Assigned task ▸
Every record below should be repeated exactly, with the pictures left out.

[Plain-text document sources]
*****
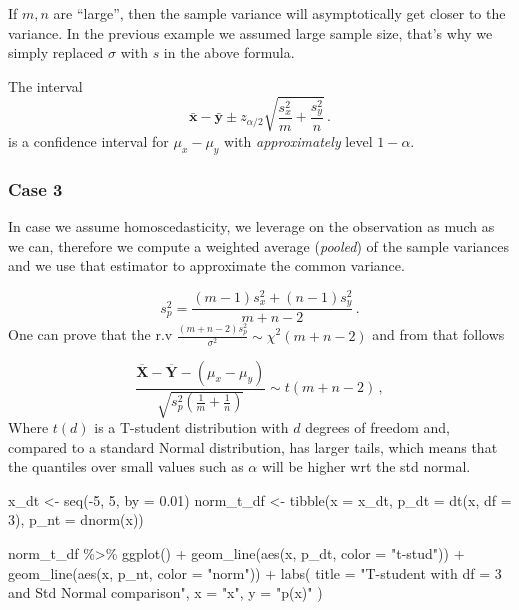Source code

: \documentclass[
  oneside]{book}
\newenvironment{Shaded}{\begin{snugshade}}{\end{snugshade}}
\newcommand{\AttributeTok}[1]{\textcolor[rgb]{0.77,0.63,0.00}{#1}}
\newcommand{\DecValTok}[1]{\textcolor[rgb]{0.00,0.00,0.81}{#1}}
\newcommand{\FloatTok}[1]{\textcolor[rgb]{0.00,0.00,0.81}{#1}}
\newcommand{\FunctionTok}[1]{\textcolor[rgb]{0.00,0.00,0.00}{#1}}
\newcommand{\NormalTok}[1]{#1}
\newcommand{\OtherTok}[1]{\textcolor[rgb]{0.56,0.35,0.01}{#1}}
\newcommand{\SpecialCharTok}[1]{\textcolor[rgb]{0.00,0.00,0.00}{#1}}
\newcommand{\StringTok}[1]{\textcolor[rgb]{0.31,0.60,0.02}{#1}}
\begin{document}
If \(m, n\) are ``large'', then the sample variance will asymptotically get
closer to the variance. In the previous example we assumed large sample
size, that's why we simply replaced \(\sigma\) with \(s\) in the above formula.

The interval
\[
\bar{\mathbf{x}} - \bar{\mathbf{y}} \pm z_{\alpha/2}\sqrt{\frac{s_x^2}{m} +
\frac{s_y^2}{n}}\,.
\]
is a confidence interval for \(\mu_x - \mu_y\) with \emph{approximately} level \(1-\alpha\).

\hypertarget{case-3}{%
\subsubsection{Case 3}\label{case-3}}

In case we assume homoscedasticity, we leverage on the observation as much as we
can, therefore we compute a weighted average (\emph{pooled}) of the sample variances
and we use that estimator to approximate the common variance.

\[
s_p^2 = \frac{(m - 1) s_x^2 + (n - 1) s_y^2}{m + n - 2}\,.
\]
One can prove that the r.v
\(\frac{(m + n - 2) s_p^2}{\sigma^2} \sim \chi^2(m + n - 2)\) and from that
follows

\[
\frac{\overline{\mathbf X} - \overline{\mathbf Y} - (\mu_x -
\mu_y)}{\sqrt{s_p^2 \left( \frac{1}{m} +
\frac{1}{n}\right)}} \sim t(m + n - 2)\,,
\]
Where \(t(d)\) is a T-student distribution with \(d\) degrees of freedom and,
compared to a standard Normal distribution, has larger tails, which means that
the quantiles over small values such as \(\alpha\) will be higher wrt the std
normal.

\begin{Shaded}
\begin{Highlighting}[]
\NormalTok{x\_dt }\OtherTok{\textless{}{-}} \FunctionTok{seq}\NormalTok{(}\SpecialCharTok{{-}}\DecValTok{5}\NormalTok{, }\DecValTok{5}\NormalTok{, }\AttributeTok{by =} \FloatTok{0.01}\NormalTok{)}
\NormalTok{norm\_t\_df }\OtherTok{\textless{}{-}} \FunctionTok{tibble}\NormalTok{(}\AttributeTok{x =}\NormalTok{ x\_dt, }\AttributeTok{p\_dt =} \FunctionTok{dt}\NormalTok{(x, }\AttributeTok{df =} \DecValTok{3}\NormalTok{), }\AttributeTok{p\_nt =} \FunctionTok{dnorm}\NormalTok{(x))}

\NormalTok{norm\_t\_df }\SpecialCharTok{\%\textgreater{}\%}
  \FunctionTok{ggplot}\NormalTok{() }\SpecialCharTok{+}
  \FunctionTok{geom\_line}\NormalTok{(}\FunctionTok{aes}\NormalTok{(x, p\_dt, }\AttributeTok{color =} \StringTok{"t{-}stud"}\NormalTok{)) }\SpecialCharTok{+}
  \FunctionTok{geom\_line}\NormalTok{(}\FunctionTok{aes}\NormalTok{(x, p\_nt, }\AttributeTok{color =} \StringTok{"norm"}\NormalTok{)) }\SpecialCharTok{+}
  \FunctionTok{labs}\NormalTok{(}
    \AttributeTok{title =} \StringTok{"T{-}student with df = 3 and Std Normal comparison"}\NormalTok{,}
    \AttributeTok{x =} \StringTok{"x"}\NormalTok{, }\AttributeTok{y =} \StringTok{"p(x)"}
\NormalTok{  )}
\end{Highlighting}
\end{Shaded}
\end{document}
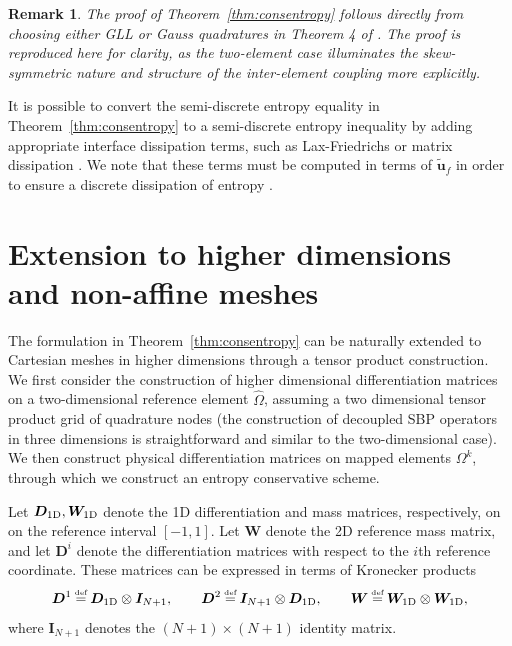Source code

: \documentclass[review,onefignum,onetabnum,final]{siamart171218}
\newtheorem*{remark}{Remark}
\renewcommand{\tilde}{\widetilde}
\renewcommand{\hat}{\widehat}
\newcommand\myeq{\mathrel{\stackrel{\makebox[0pt]{\mbox{\normalfont\tiny def}}}{=}}}
\begin{document}
\begin{remark}
The proof of Theorem~\ref{thm:consentropy} follows directly from choosing either GLL or Gauss quadratures in Theorem 4 of \cite{chan2017discretely}.  The proof is reproduced here for clarity, as the two-element case illuminates the skew-symmetric nature and structure of the inter-element coupling more explicitly.  
\end{remark}

It is possible to convert the semi-discrete entropy equality in Theorem~\ref{thm:consentropy} to a semi-discrete entropy inequality by adding appropriate interface dissipation terms, such as Lax-Friedrichs or matrix dissipation \cite{winters2017uniquely}.  We note that these terms must be computed in terms of $\tilde{\bm{u}}_f$ in order to ensure a discrete dissipation of entropy \cite{chen2017entropy, chan2017discretely}.  

\section{Extension to higher dimensions and non-affine meshes}
\label{sec:2}

The formulation in Theorem~\ref{thm:consentropy} can be naturally extended to Cartesian meshes in higher dimensions through a tensor product construction.  We first consider the construction of higher dimensional differentiation matrices on a two-dimensional reference element $\hat{\Omega}$, assuming a two dimensional tensor product grid of quadrature nodes (the construction of decoupled SBP operators in three dimensions is straightforward and similar to the two-dimensional case).  We then construct physical differentiation matrices on mapped elements $\Omega^k$, through which we construct an entropy conservative scheme.  

Let $\bm{D}_{\rm 1D}, \bm{W}_{\rm 1D}$ denote the 1D differentiation and mass matrices, respectively, on on the reference interval $[-1,1]$.  Let ${\bm{W}}$ denote the 2D reference mass matrix, and let ${\bm{D}}^i$ denote the differentiation matrices with respect to the $i$th reference coordinate.  These matrices can be expressed in terms of Kronecker products  
\[
{\bm{D}}^1 \myeq \bm{D}_{\rm 1D} \otimes \bm{I}_{N+1}, \qquad {\bm{D}}^2  \myeq \bm{I}_{N+1} \otimes \bm{D}_{\rm 1D}, \qquad {\bm{W}} \myeq \bm{W}_{\rm 1D} \otimes  \bm{W}_{\rm 1D}, 
\]
where $\bm{I}_{N+1}$ denotes the $(N+1)\times (N+1)$ identity matrix.  %
\end{document}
*****
Written solution ▸
Source code

: \documentclass[
  oneside]{book}
\newenvironment{Shaded}{\begin{snugshade}}{\end{snugshade}}
\newcommand{\AttributeTok}[1]{\textcolor[rgb]{0.77,0.63,0.00}{#1}}
\newcommand{\DecValTok}[1]{\textcolor[rgb]{0.00,0.00,0.81}{#1}}
\newcommand{\FloatTok}[1]{\textcolor[rgb]{0.00,0.00,0.81}{#1}}
\newcommand{\FunctionTok}[1]{\textcolor[rgb]{0.00,0.00,0.00}{#1}}
\newcommand{\NormalTok}[1]{#1}
\newcommand{\OtherTok}[1]{\textcolor[rgb]{0.56,0.35,0.01}{#1}}
\newcommand{\SpecialCharTok}[1]{\textcolor[rgb]{0.00,0.00,0.00}{#1}}
\newcommand{\StringTok}[1]{\textcolor[rgb]{0.31,0.60,0.02}{#1}}
\begin{document}
If \(m, n\) are ``large'', then the sample variance will asymptotically get
closer to the variance. In the previous example we assumed large sample
size, that's why we simply replaced \(\sigma\) with \(s\) in the above formula.

The interval
\[
\bar{\mathbf{x}} - \bar{\mathbf{y}} \pm z_{\alpha/2}\sqrt{\frac{s_x^2}{m} +
\frac{s_y^2}{n}}\,.
\]
is a confidence interval for \(\mu_x - \mu_y\) with \emph{approximately} level \(1-\alpha\).

\hypertarget{case-3}{%
\subsubsection{Case 3}\label{case-3}}

In case we assume homoscedasticity, we leverage on the observation as much as we
can, therefore we compute a weighted average (\emph{pooled}) of the sample variances
and we use that estimator to approximate the common variance.

\[
s_p^2 = \frac{(m - 1) s_x^2 + (n - 1) s_y^2}{m + n - 2}\,.
\]
One can prove that the r.v
\(\frac{(m + n - 2) s_p^2}{\sigma^2} \sim \chi^2(m + n - 2)\) and from that
follows

\[
\frac{\overline{\mathbf X} - \overline{\mathbf Y} - (\mu_x -
\mu_y)}{\sqrt{s_p^2 \left( \frac{1}{m} +
\frac{1}{n}\right)}} \sim t(m + n - 2)\,,
\]
Where \(t(d)\) is a T-student distribution with \(d\) degrees of freedom and,
compared to a standard Normal distribution, has larger tails, which means that
the quantiles over small values such as \(\alpha\) will be higher wrt the std
normal.

\begin{Shaded}
\begin{Highlighting}[]
\NormalTok{x\_dt }\OtherTok{\textless{}{-}} \FunctionTok{seq}\NormalTok{(}\SpecialCharTok{{-}}\DecValTok{5}\NormalTok{, }\DecValTok{5}\NormalTok{, }\AttributeTok{by =} \FloatTok{0.01}\NormalTok{)}
\NormalTok{norm\_t\_df }\OtherTok{\textless{}{-}} \FunctionTok{tibble}\NormalTok{(}\AttributeTok{x =}\NormalTok{ x\_dt, }\AttributeTok{p\_dt =} \FunctionTok{dt}\NormalTok{(x, }\AttributeTok{df =} \DecValTok{3}\NormalTok{), }\AttributeTok{p\_nt =} \FunctionTok{dnorm}\NormalTok{(x))}

\NormalTok{norm\_t\_df }\SpecialCharTok{\%\textgreater{}\%}
  \FunctionTok{ggplot}\NormalTok{() }\SpecialCharTok{+}
  \FunctionTok{geom\_line}\NormalTok{(}\FunctionTok{aes}\NormalTok{(x, p\_dt, }\AttributeTok{color =} \StringTok{"t{-}stud"}\NormalTok{)) }\SpecialCharTok{+}
  \FunctionTok{geom\_line}\NormalTok{(}\FunctionTok{aes}\NormalTok{(x, p\_nt, }\AttributeTok{color =} \StringTok{"norm"}\NormalTok{)) }\SpecialCharTok{+}
  \FunctionTok{labs}\NormalTok{(}
    \AttributeTok{title =} \StringTok{"T{-}student with df = 3 and Std Normal comparison"}\NormalTok{,}
    \AttributeTok{x =} \StringTok{"x"}\NormalTok{, }\AttributeTok{y =} \StringTok{"p(x)"}
\NormalTok{  )}
\end{Highlighting}
\end{Shaded}
\end{document}
Source code

: \documentclass[review,onefignum,onetabnum,final]{siamart171218}
\newtheorem*{remark}{Remark}
\renewcommand{\tilde}{\widetilde}
\renewcommand{\hat}{\widehat}
\newcommand\myeq{\mathrel{\stackrel{\makebox[0pt]{\mbox{\normalfont\tiny def}}}{=}}}
\begin{document}
\begin{remark}
The proof of Theorem~\ref{thm:consentropy} follows directly from choosing either GLL or Gauss quadratures in Theorem 4 of \cite{chan2017discretely}.  The proof is reproduced here for clarity, as the two-element case illuminates the skew-symmetric nature and structure of the inter-element coupling more explicitly.  
\end{remark}

It is possible to convert the semi-discrete entropy equality in Theorem~\ref{thm:consentropy} to a semi-discrete entropy inequality by adding appropriate interface dissipation terms, such as Lax-Friedrichs or matrix dissipation \cite{winters2017uniquely}.  We note that these terms must be computed in terms of $\tilde{\bm{u}}_f$ in order to ensure a discrete dissipation of entropy \cite{chen2017entropy, chan2017discretely}.  

\section{Extension to higher dimensions and non-affine meshes}
\label{sec:2}

The formulation in Theorem~\ref{thm:consentropy} can be naturally extended to Cartesian meshes in higher dimensions through a tensor product construction.  We first consider the construction of higher dimensional differentiation matrices on a two-dimensional reference element $\hat{\Omega}$, assuming a two dimensional tensor product grid of quadrature nodes (the construction of decoupled SBP operators in three dimensions is straightforward and similar to the two-dimensional case).  We then construct physical differentiation matrices on mapped elements $\Omega^k$, through which we construct an entropy conservative scheme.  

Let $\bm{D}_{\rm 1D}, \bm{W}_{\rm 1D}$ denote the 1D differentiation and mass matrices, respectively, on on the reference interval $[-1,1]$.  Let ${\bm{W}}$ denote the 2D reference mass matrix, and let ${\bm{D}}^i$ denote the differentiation matrices with respect to the $i$th reference coordinate.  These matrices can be expressed in terms of Kronecker products  
\[
{\bm{D}}^1 \myeq \bm{D}_{\rm 1D} \otimes \bm{I}_{N+1}, \qquad {\bm{D}}^2  \myeq \bm{I}_{N+1} \otimes \bm{D}_{\rm 1D}, \qquad {\bm{W}} \myeq \bm{W}_{\rm 1D} \otimes  \bm{W}_{\rm 1D}, 
\]
where $\bm{I}_{N+1}$ denotes the $(N+1)\times (N+1)$ identity matrix.  %
\end{document}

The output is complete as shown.